## Records supplied
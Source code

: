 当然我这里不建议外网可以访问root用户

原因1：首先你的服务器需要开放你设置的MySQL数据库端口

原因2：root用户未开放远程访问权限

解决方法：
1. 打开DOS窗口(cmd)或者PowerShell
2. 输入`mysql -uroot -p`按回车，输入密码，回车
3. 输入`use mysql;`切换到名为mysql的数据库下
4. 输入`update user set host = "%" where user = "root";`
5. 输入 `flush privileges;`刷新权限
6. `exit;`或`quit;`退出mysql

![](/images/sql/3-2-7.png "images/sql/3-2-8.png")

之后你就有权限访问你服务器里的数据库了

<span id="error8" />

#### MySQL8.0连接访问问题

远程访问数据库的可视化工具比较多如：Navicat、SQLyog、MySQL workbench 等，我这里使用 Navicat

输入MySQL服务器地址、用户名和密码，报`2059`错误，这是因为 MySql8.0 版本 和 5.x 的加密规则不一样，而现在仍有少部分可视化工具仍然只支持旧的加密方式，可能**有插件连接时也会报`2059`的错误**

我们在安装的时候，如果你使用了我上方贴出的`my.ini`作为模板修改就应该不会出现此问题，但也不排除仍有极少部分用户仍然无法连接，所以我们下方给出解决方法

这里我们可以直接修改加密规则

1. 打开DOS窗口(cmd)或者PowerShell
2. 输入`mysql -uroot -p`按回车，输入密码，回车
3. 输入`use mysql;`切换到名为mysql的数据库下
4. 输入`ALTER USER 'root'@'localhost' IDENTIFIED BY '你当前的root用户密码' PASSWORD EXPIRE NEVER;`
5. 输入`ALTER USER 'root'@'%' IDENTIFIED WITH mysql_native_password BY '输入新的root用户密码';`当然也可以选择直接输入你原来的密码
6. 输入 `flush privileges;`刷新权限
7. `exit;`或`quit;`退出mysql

## Task item
Beginning with the first line above, transcribe all of the data exactly.

## Reply to the exercise
Source code

: 当然我这里不建议外网可以访问root用户

原因1：首先你的服务器需要开放你设置的MySQL数据库端口

原因2：root用户未开放远程访问权限

解决方法：
1. 打开DOS窗口(cmd)或者PowerShell
2. 输入`mysql -uroot -p`按回车，输入密码，回车
3. 输入`use mysql;`切换到名为mysql的数据库下
4. 输入`update user set host = "%" where user = "root";`
5. 输入 `flush privileges;`刷新权限
6. `exit;`或`quit;`退出mysql

![](/images/sql/3-2-7.png "images/sql/3-2-8.png")

之后你就有权限访问你服务器里的数据库了

<span id="error8" />

#### MySQL8.0连接访问问题

远程访问数据库的可视化工具比较多如：Navicat、SQLyog、MySQL workbench 等，我这里使用 Navicat

输入MySQL服务器地址、用户名和密码，报`2059`错误，这是因为 MySql8.0 版本 和 5.x 的加密规则不一样，而现在仍有少部分可视化工具仍然只支持旧的加密方式，可能**有插件连接时也会报`2059`的错误**

我们在安装的时候，如果你使用了我上方贴出的`my.ini`作为模板修改就应该不会出现此问题，但也不排除仍有极少部分用户仍然无法连接，所以我们下方给出解决方法

这里我们可以直接修改加密规则

1. 打开DOS窗口(cmd)或者PowerShell
2. 输入`mysql -uroot -p`按回车，输入密码，回车
3. 输入`use mysql;`切换到名为mysql的数据库下
4. 输入`ALTER USER 'root'@'localhost' IDENTIFIED BY '你当前的root用户密码' PASSWORD EXPIRE NEVER;`
5. 输入`ALTER USER 'root'@'%' IDENTIFIED WITH mysql_native_password BY '输入新的root用户密码';`当然也可以选择直接输入你原来的密码
6. 输入 `flush privileges;`刷新权限
7. `exit;`或`quit;`退出mysql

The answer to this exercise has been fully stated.